**Aim of the exercise**
Here is a block of records. Copy every line in it that includes "textbf".

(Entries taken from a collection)

Start of Block

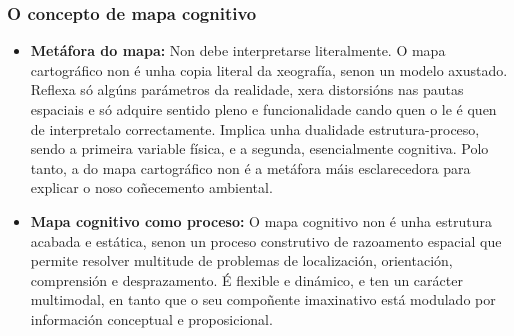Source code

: \documentclass[a4paper,11pt]{article}
\begin{document}
\subsubsection{O concepto de mapa cognitivo}
\begin{itemize}
	\item \textbf{Metáfora do mapa:} Non debe interpretarse literalmente. O mapa cartográfico non é 
	unha copia literal da xeografía, senon un modelo axustado. Reflexa só algúns parámetros da 
	realidade, xera distorsións nas pautas espaciais e só adquire sentido pleno e funcionalidade 
	cando quen o le é quen de interpretalo correctamente. Implica unha dualidade estrutura-proceso, 
	sendo a primeira variable física, e a segunda, esencialmente cognitiva. Polo tanto, a do mapa 
	cartográfico non é a metáfora máis esclarecedora para explicar o noso coñecemento ambiental.
	\item \textbf{Mapa cognitivo como proceso:} O mapa cognitivo non é unha estrutura acabada e 
	estática, senon un proceso construtivo de razoamento espacial que permite resolver multitude de 
	problemas de localización, orientación, comprensión e desprazamento. É flexible e dinámico, e 
	ten un carácter multimodal, en tanto que o seu compoñente imaxinativo está modulado por 
	información conceptual e proposicional.
\end{itemize}
\end{document}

End of Block

**Reply to the exercise**
	\item \textbf{Metáfora do mapa:} Non debe interpretarse literalmente. O mapa cartográfico non é 
	\item \textbf{Mapa cognitivo como proceso:} O mapa cognitivo non é unha estrutura acabada e 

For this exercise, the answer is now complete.